══ Dataset extract

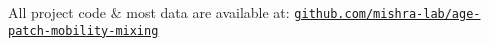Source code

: \printbibliography
\footnotesize\medskip\par
All project code \& most data are available at:
\href{http://github.com/mishra-lab/age-patch-mobility-mixing}{\texttt{github.com/mishra-lab/age-patch-mobility-mixing}}
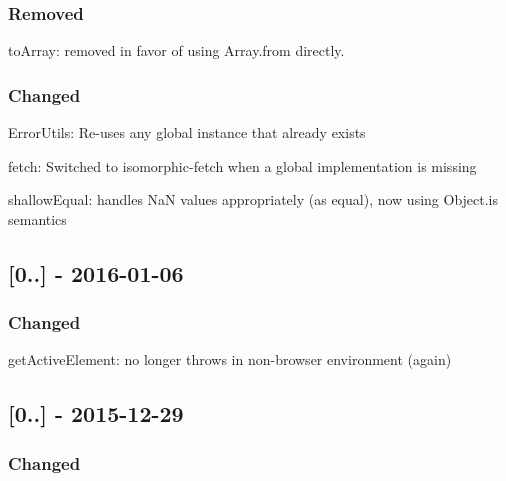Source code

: \subsubsection*{Removed}


\begin{DoxyItemize}
\item {\ttfamily to\+Array}\+: removed in favor of using {\ttfamily Array.\+from} directly.
\end{DoxyItemize}

\subsubsection*{Changed}


\begin{DoxyItemize}
\item {\ttfamily Error\+Utils}\+: Re-\/uses any global instance that already exists
\item {\ttfamily fetch}\+: Switched to {\ttfamily isomorphic-\/fetch} when a global implementation is missing
\item {\ttfamily shallow\+Equal}\+: handles {\ttfamily NaN} values appropriately (as equal), now using {\ttfamily Object.\+is} semantics
\end{DoxyItemize}

\subsection*{\mbox{[}0..\mbox{]} -\/ 2016-\/01-\/06}

\subsubsection*{Changed}


\begin{DoxyItemize}
\item {\ttfamily get\+Active\+Element}\+: no longer throws in non-\/browser environment (again)
\end{DoxyItemize}

\subsection*{\mbox{[}0..\mbox{]} -\/ 2015-\/12-\/29}

\subsubsection*{Changed}


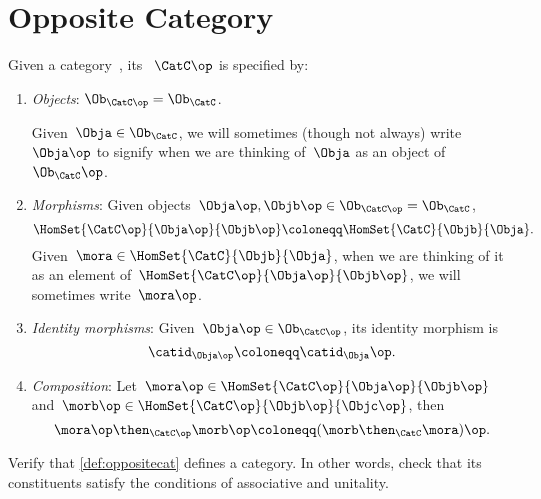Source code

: 

\section{Opposite Category}


\begin{ctdefinition}
    \label{def:opposite-category}
    \label{def:oppositecat}
    Given a category~\CatC, its \emph{}~$\CatC\op$ is specified by:
    \begin{enumerate}
        \item \emph{Objects}: $\Ob_{\CatC\op} = \Ob_\CatC$.
        
        Given~$\Obja \in  \Ob_\CatC$, we will sometimes (though not always) write $\Obja\op$ to signify when we are thinking of~$\Obja$ as an object of~$\Ob_\CatC\op$.
        
        \item \emph{Morphisms}: Given objects~$\Obja\op,  \Objb\op \in \Ob_{\CatC\op} = \Ob_\CatC$,
        \begin{equation}
            \label{eq:homset-op-cat}
            \HomSet{\CatC\op}{\Obja\op}{\Objb\op} \coloneqq \HomSet{\CatC}{\Objb}{\Obja}.
        \end{equation}
        Given~$\mora \in \HomSet{\CatC}{\Objb}{\Obja}$, when we are thinking of it as an element of~$\HomSet{\CatC\op}{\Obja\op}{\Objb\op}$, we will sometimes write~$\mora\op$.
        \item \emph{Identity morphisms}: Given~$\Obja\op \in \Ob_{\CatC\op}$, its identity morphism is
        \begin{equation}
            \catid_{\Obja\op} \coloneqq \catid_{\Obja}\op.
        \end{equation}
        \item \emph{Composition}: Let~$\mora\op \in \HomSet{\CatC\op}{\Obja\op}{\Objb\op}$ and~$\morb\op \in \HomSet{\CatC\op}{\Objb\op}{\Objc\op}$, then
        \begin{equation}
            \mora\op \then_{\CatC\op} \morb\op \coloneqq (\morb \then_\CatC \mora)\op.
        \end{equation}
    \end{enumerate}
\end{ctdefinition}

\begin{gradedexercise}
    \label{ex:OppositeCat}
    Verify that \cref{def:oppositecat} defines a category.
    In other words, check that its constituents satisfy the conditions of associative and unitality.
\end{gradedexercise}

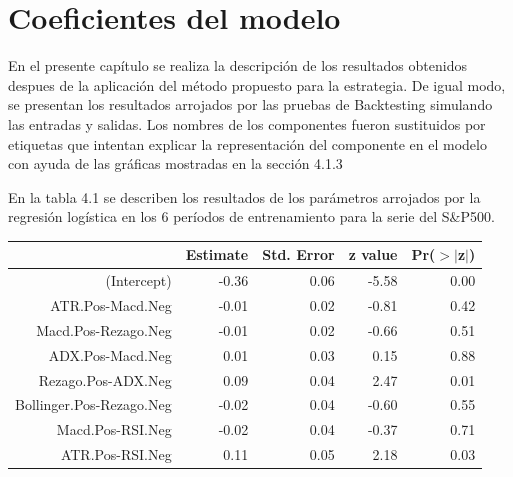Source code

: \documentclass[a4paper,12pt]{Latex/Classes/PhDthesisPSnPDF}
\begin{document}


\newpage

\section{Coeficientes del modelo}

En el presente capítulo se realiza la descripción de los resultados obtenidos despues de la aplicación del método propuesto para la estrategia. De igual modo, se presentan los resultados arrojados por las pruebas de Backtesting simulando las entradas y salidas. Los nombres de los componentes fueron sustituidos por etiquetas que intentan explicar la representación del componente en el modelo con ayuda de las gráficas mostradas en la sección 4.1.3


En la tabla 4.1 se describen los resultados de los parámetros arrojados por la regresión logística en los 6 períodos de entrenamiento para la serie del S\&P500.

\begin{center}
\begin{table}[ht]
\centering
\begin{tabular}{rrrrr}
  \hline
 & Estimate & Std. Error & z value & Pr($>$$|$z$|$) \\ 
  \hline
(Intercept) & -0.36 & 0.06 & -5.58 & 0.00 \\ 
  ATR.Pos-Macd.Neg & -0.01 & 0.02 & -0.81 & 0.42 \\ 
  Macd.Pos-Rezago.Neg & -0.01 & 0.02 & -0.66 & 0.51 \\ 
  ADX.Pos-Macd.Neg & 0.01 & 0.03 & 0.15 & 0.88 \\ 
  Rezago.Pos-ADX.Neg & 0.09 & 0.04 & 2.47 & 0.01 \\ 
  Bollinger.Pos-Rezago.Neg & -0.02 & 0.04 & -0.60 & 0.55 \\ 
  Macd.Pos-RSI.Neg & -0.02 & 0.04 & -0.37 & 0.71 \\ 
  ATR.Pos-RSI.Neg & 0.11 & 0.05 & 2.18 & 0.03 \\ 
   \hline
\end{tabular}
\end{table}\end{center}
\end{document}
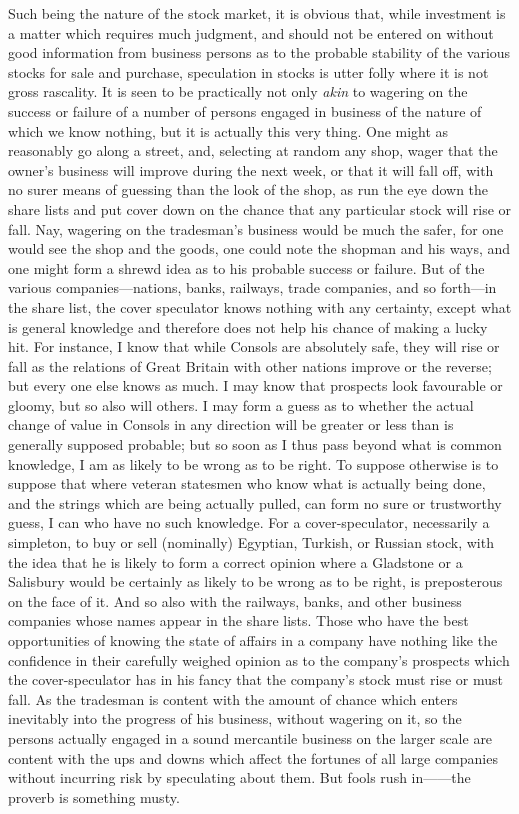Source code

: \documentclass[letterpaper,12pt,oneside,openany]{memoir}
\begin{document}
Such being the nature of the stock market, it is
obvious that, while investment is a matter which
requires much judgment, and should not be entered on
without good information from business persons as to
the probable stability of the various stocks for sale and
purchase, speculation in stocks is utter folly where it is
not gross rascality. It is seen to be practically not
only \emph{akin} to wagering on the success or failure of a
number of persons engaged in business of the nature of
which we know nothing, but it is actually this very
thing. One might as reasonably go along a street, and,
selecting at random any shop, wager that the owner's
business will improve during the next week, or that it
will fall off, with no surer means of guessing than the
look of the shop, as run the eye down the share lists
and put cover down on the chance that any particular
stock will rise or fall. Nay, wagering on the tradesman's
business would be much the safer, for one would
see the shop and the goods, one could note the shopman
and his ways, and one might form a shrewd idea as to
his probable success or failure. But of the various
companies---nations, banks, railways, trade companies,
and so forth---in the share list, the cover speculator
knows nothing with any certainty, except what is general
knowledge and therefore does not help his chance of
making a lucky hit. For instance, I know that while
Consols are absolutely safe, they will rise or fall as the
relations of Great Britain with other nations improve
or the reverse; but every one else knows as much. I
may know that prospects look favourable or gloomy,
but so also will others. I may form a guess as to
whether the actual change of value in Consols in any
direction will be greater or less than is generally supposed
probable; but so soon as I thus pass beyond what
is common knowledge, I am as likely to be wrong as to
be right. To suppose otherwise is to suppose that
where veteran statesmen who know what is actually
being done, and the strings which are being actually
pulled, can form no sure or trustworthy guess, I can
who have no such knowledge. For a cover-speculator,
necessarily a simpleton, to buy or sell (nominally)
Egyptian, Turkish, or Russian stock, with the idea that
he is likely to form a correct opinion where a Gladstone
or a Salisbury would be certainly as likely to be wrong
as to be right, is preposterous on the face of it. And
so also with the railways, banks, and other business
companies whose names appear in the share lists.
Those who have the best opportunities of knowing the
state of affairs in a company have nothing like the
confidence in their carefully weighed opinion as to the
company's prospects which the cover-speculator has in
his fancy that the company's stock must rise or must
fall. As the tradesman is content with the amount of
chance which enters inevitably into the progress of his
business, without wagering on it, so the persons actually
engaged in a sound mercantile business on the larger
scale are content with the ups and downs which affect
the fortunes of all large companies without incurring
risk by speculating about them. But fools rush in------the
proverb is something musty.
\end{document}
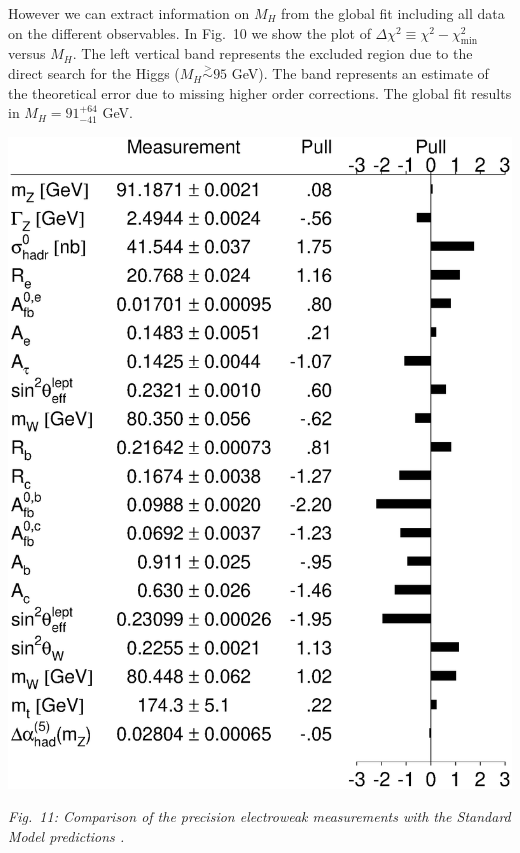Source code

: \documentclass[12pt]{report}
\def\text#1{{\scriptstyle\mathrm{#1}}}
\renewcommand{\gtrsim}{\stackrel{>}{\sim}}
\begin{document}
However we can extract information on $M_H$ from the global fit
including all data on the different observables. In Fig.\ 10 we show
the plot of $\Delta \chi^2 \equiv \chi^2 - \chi^2_{\text{min}}$
versus  $M_H$. The left vertical band represents the excluded region
due to the direct search for the Higgs ($M_H \gtrsim 95$ GeV). The
band represents an estimate of the theoretical error due to missing
higher order corrections. The global fit results in $M_H =
91^{+64}_{-41}$  GeV. 

\null
\vspace{-1cm}
\begin{center}
\includegraphics[scale=0.4]{fig11.eps}
\end{center}

\begin{minipage}[h]{12cm}
\begin{center}
{\it Fig.\ 11: Comparison of the precision electroweak measurements 
with the Standard Model predictions \cite{LepSite}.}
\end{center}
\end{minipage}
\end{document}
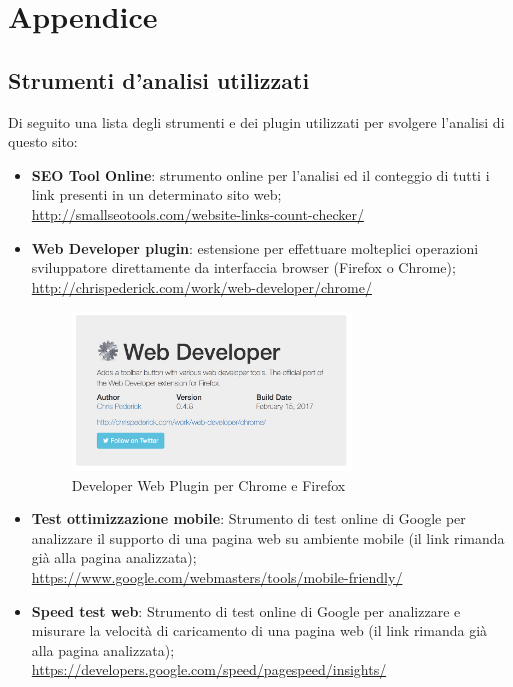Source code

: \documentclass[../Relazione.tex]{subfiles}
\begin{document}
	
	\section{Appendice}

		\subsection{Strumenti d'analisi utilizzati}
		Di seguito una lista degli strumenti e dei plugin utilizzati per svolgere l'analisi di questo sito:

		\begin{itemize}
			\item \textbf{SEO Tool Online}: strumento online per l'analisi ed il conteggio di tutti i link presenti in un determinato sito web;\\
			\href{http://smallseotools.com/website-links-count-checker/}{http://smallseotools.com/website-links-count-checker/}
			\item \textbf{Web Developer plugin}: estensione per effettuare molteplici operazioni sviluppatore direttamente da interfaccia browser (Firefox o Chrome);\\
			\href{http://chrispederick.com/work/web-developer/chrome/}{http://chrispederick.com/work/web-developer/chrome/}\\
			\begin{figure}[!h]
				\centering
				\includegraphics[width=0.70\textwidth]{img/sito/webDeveloper.png}
				\caption{Developer Web Plugin per Chrome e Firefox }
				\label{fig:dwp}
			\end{figure}
			\item \textbf{Test ottimizzazione mobile}: Strumento di test online di Google per analizzare il supporto di una pagina web su ambiente mobile (il link rimanda già alla pagina analizzata);\\
			\href{https://search.google.com/test/mobile-friendly?url=http%3A%2F%2Fwww.lagunapaintball.it%2F}{https://www.google.com/webmasters/tools/mobile-friendly/}
			\item \textbf{Speed test web}: Strumento di test online di Google per analizzare e misurare la velocità di caricamento di una pagina web (il link rimanda già alla pagina analizzata);\\
			\href{https://developers.google.com/speed/pagespeed/insights/?url=http%3A%2F%2Fwww.lagunapaintball.it%2F&tab=mobile}{https://developers.google.com/speed/pagespeed/insights/}
		\end{itemize}
\end{document}
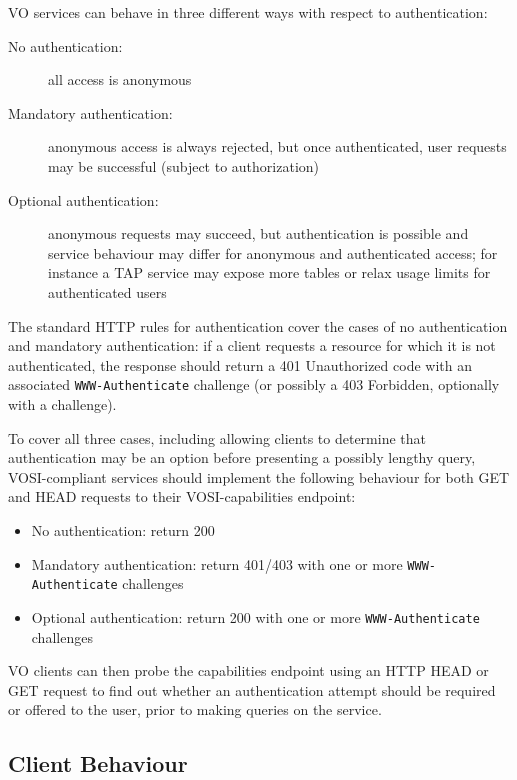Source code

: \documentclass[11pt,a4paper]{ivoa}
\newcommand{\header}[1]{{\tt #1}}
\begin{document}
VO services can behave in three different ways with respect to authentication:
\begin{description}
  \item[No authentication:]
       all access is anonymous
  \item[Mandatory authentication:]
       anonymous access is always rejected, but once authenticated,
       user requests may be successful (subject to authorization)
  \item[Optional authentication:]
       anonymous requests may succeed, but authentication is possible
       and service behaviour may differ for anonymous and authenticated access;
       for instance a TAP service may expose more tables or relax
       usage limits for authenticated users
\end{description}

The standard HTTP rules for authentication cover the cases of
no authentication and mandatory authentication:
if a client requests a resource for which it is not authenticated,
the response should return a 401 Unauthorized code with an associated
\header{WWW-Authenticate} challenge
(or possibly a 403 Forbidden, optionally with a challenge).

To cover all three cases,
including allowing clients to determine that authentication may be an
option before presenting a possibly lengthy query,
VOSI-compliant services should implement the following behaviour
for both GET and HEAD requests to their VOSI-capabilities endpoint:
\begin{itemize}
  \item No authentication:
        return 200
  \item Mandatory authentication:
        return 401/403 with one or more \header{WWW-Authenticate} challenges
  \item Optional authentication:
        return 200 with one or more \header{WWW-Authenticate} challenges
\end{itemize}
VO clients can then probe the capabilities endpoint using an HTTP HEAD
or GET request to find out whether an authentication attempt should be
required or offered to the user, prior to making queries on the service.

\subsection{Client Behaviour}
\end{document}
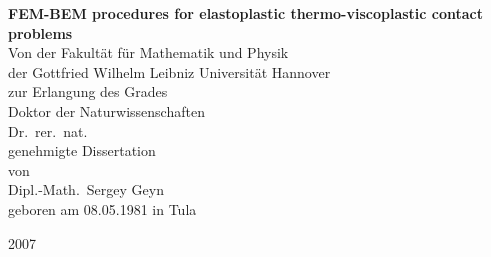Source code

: \begin{titlepage}
\pagestyle{empty}
\begin{center} 

\vspace*{1cm}
\huge{\bf\sf  FEM-BEM procedures for elastoplastic thermo-viscoplastic contact problems}\\
\vspace{2cm}
\large
 Von der Fakult\"at f\"ur Mathematik und Physik\\der Gottfried Wilhelm Leibniz Universit\"at Hannover\\
zur Erlangung des Grades\\Doktor der Naturwissenschaften\\Dr.\ rer.\ nat.\\
\vspace{2cm}
genehmigte Dissertation\\
\vspace{1.5cm}
von\\
\vspace{1.5cm}
\Large
Dipl.-Math.\ Sergey Geyn\\
\vspace{0.5cm}
\normalsize
geboren am 08.05.1981 in Tula

\vspace{1.0cm}
\large
2007
\vspace*{-2.0cm}
\end{center}
\end{titlepage}

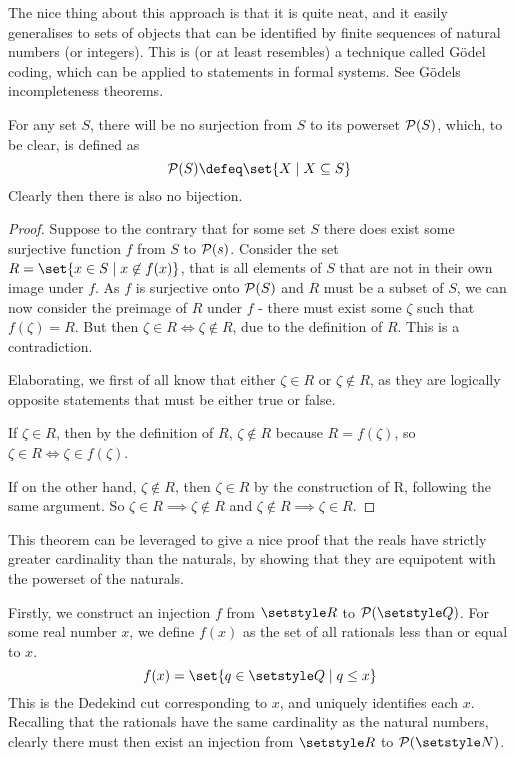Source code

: The nice thing about this approach is that it is quite neat, and it easily
generalises to sets of objects that can be identified by finite sequences of
natural numbers (or integers). This is (or at least resembles) a technique
called G\"odel coding, which can be applied to statements in formal systems. See
G\"odels incompleteness theorems.

\begin{theorem}
 For any set \(S\), there will be no surjection from \(S\) to its powerset
 \(\operatorname{\mathcal P}(S)\), which, to be clear, is defined as
 \begin{equation*}
  \PowerSet(S) \defeq \set{X \mid X \subseteq S}
 \end{equation*}
 Clearly then there is also no bijection.
\end{theorem}
\begin{proof}
 Suppose to the contrary that for some set \(S\) there does exist some
 surjective function \(f\) from \(S\) to \(\operatorname{\mathcal P}(s)\). Consider the set
 \(R = \set{x \in S \mid x \not\in f(x)}\), that is all elements of \(S\) that
 are not in their own image under \(f\). As \(f\) is surjective onto
 \(\operatorname{\mathcal P}(S)\) and \(R\) must be a subset of \(S\), we can now consider the
 preimage of \(R\) under \(f\) - there must exist some \(\zeta\) such that
 \(f(\zeta) = R\). But then \(\zeta \in R \iff \zeta \not\in R\), due to the
 definition of \(R\). This is a contradiction.

 Elaborating, we first of all know that either \(\zeta \in R\) or
 \(\zeta \not\in R\), as they are logically opposite statements that must be
 either true or false.

 If \(\zeta \in R\), then by the definition of \(R\),
 \(\zeta \not\in R\) because \(R = f(\zeta)\), so
 \(\zeta \in R \iff \zeta \in f(\zeta)\).

 If on the other hand, \(\zeta \not\in R\), then \(\zeta \in R\) by the
 construction of R, following the same argument. So
 \(\zeta \in R \implies \zeta \not\in R\) and
 \(\zeta \not\in R \implies \zeta \in R\).
\end{proof}

This theorem can be leveraged to give a nice proof that the reals have strictly
greater cardinality than the naturals, by showing that they are equipotent with
the powerset of the naturals.

Firstly, we construct an injection \(f\) from \(\Reals\) to
\(\PowerSet(\Rationals)\). For some real number \(x\), we define \(f(x)\) as the
set of all rationals less than or equal to \(x\).
\begin{equation*}
 f(x) = \set{q \in \Rationals \mid q \le x}
\end{equation*}
This is the Dedekind cut corresponding to \(x\), and uniquely identifies each
\(x\). Recalling that the rationals have the same cardinality as the natural
numbers, clearly there must then exist an injection from \(\Reals\) to
\(\PowerSet(\Naturals)\).

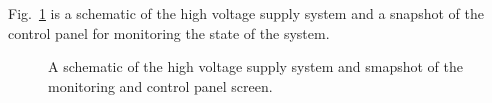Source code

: Fig.~\ref{dc-high-voltage-system} is a schematic of the high voltage
supply system and a snapshot 
of the control panel for monitoring the state of the system.

\begin{figure}
\vspace{4.5cm}
\caption{\small{A schematic of the high voltage supply system and smapshot of 
the monitoring and control panel screen.}}
\label{dc-high-voltage-system}
\end{figure}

════

• **Exercise details**
Because only one stretch of the records is wanted, please output the lines from the one holding "his fancy that" through the one holding "due to the direct" exactly, both included, and leave every picture out.

• **Exercise output**
his fancy that the company's stock must rise or must
fall. As the tradesman is content with the amount of
chance which enters inevitably into the progress of his
business, without wagering on it, so the persons actually
engaged in a sound mercantile business on the larger
scale are content with the ups and downs which affect
the fortunes of all large companies without incurring
risk by speculating about them. But fools rush in------the
proverb is something musty.
\end{document}
Source code

: \documentclass[12pt]{report}
\def\text#1{{\scriptstyle\mathrm{#1}}}
\renewcommand{\gtrsim}{\stackrel{>}{\sim}}
\begin{document}
However we can extract information on $M_H$ from the global fit
including all data on the different observables. In Fig.\ 10 we show
the plot of $\Delta \chi^2 \equiv \chi^2 - \chi^2_{\text{min}}$
versus  $M_H$. The left vertical band represents the excluded region
due to the direct search for the Higgs ($M_H \gtrsim 95$ GeV). The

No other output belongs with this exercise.